- _Provided material_

::::::::::

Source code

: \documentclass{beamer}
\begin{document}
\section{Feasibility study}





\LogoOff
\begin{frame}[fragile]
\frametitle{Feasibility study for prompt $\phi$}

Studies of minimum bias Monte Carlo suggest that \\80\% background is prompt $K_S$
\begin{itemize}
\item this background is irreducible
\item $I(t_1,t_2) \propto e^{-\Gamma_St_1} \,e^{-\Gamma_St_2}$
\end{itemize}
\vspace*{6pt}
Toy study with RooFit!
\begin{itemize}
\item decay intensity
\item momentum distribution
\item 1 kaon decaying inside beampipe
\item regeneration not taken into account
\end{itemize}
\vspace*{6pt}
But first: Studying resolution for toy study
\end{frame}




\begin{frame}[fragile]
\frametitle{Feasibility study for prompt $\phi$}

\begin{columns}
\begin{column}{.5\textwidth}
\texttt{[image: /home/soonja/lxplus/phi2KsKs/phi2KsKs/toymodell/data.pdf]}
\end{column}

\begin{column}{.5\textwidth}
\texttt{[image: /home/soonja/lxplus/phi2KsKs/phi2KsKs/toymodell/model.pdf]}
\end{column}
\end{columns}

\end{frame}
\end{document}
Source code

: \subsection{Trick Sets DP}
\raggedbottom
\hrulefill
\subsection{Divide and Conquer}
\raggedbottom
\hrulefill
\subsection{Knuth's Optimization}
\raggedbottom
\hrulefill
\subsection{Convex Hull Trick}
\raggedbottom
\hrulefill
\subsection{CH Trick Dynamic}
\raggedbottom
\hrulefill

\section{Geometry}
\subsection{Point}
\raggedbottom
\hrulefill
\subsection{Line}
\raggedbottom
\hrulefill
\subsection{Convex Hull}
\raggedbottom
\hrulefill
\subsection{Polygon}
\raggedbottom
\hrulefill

::::::::::

- _Exercise goal_
In the records above, collect each line with "home".

- _Final answer_
\texttt{[image: /home/soonja/lxplus/phi2KsKs/phi2KsKs/toymodell/data.pdf]}
\texttt{[image: /home/soonja/lxplus/phi2KsKs/phi2KsKs/toymodell/model.pdf]}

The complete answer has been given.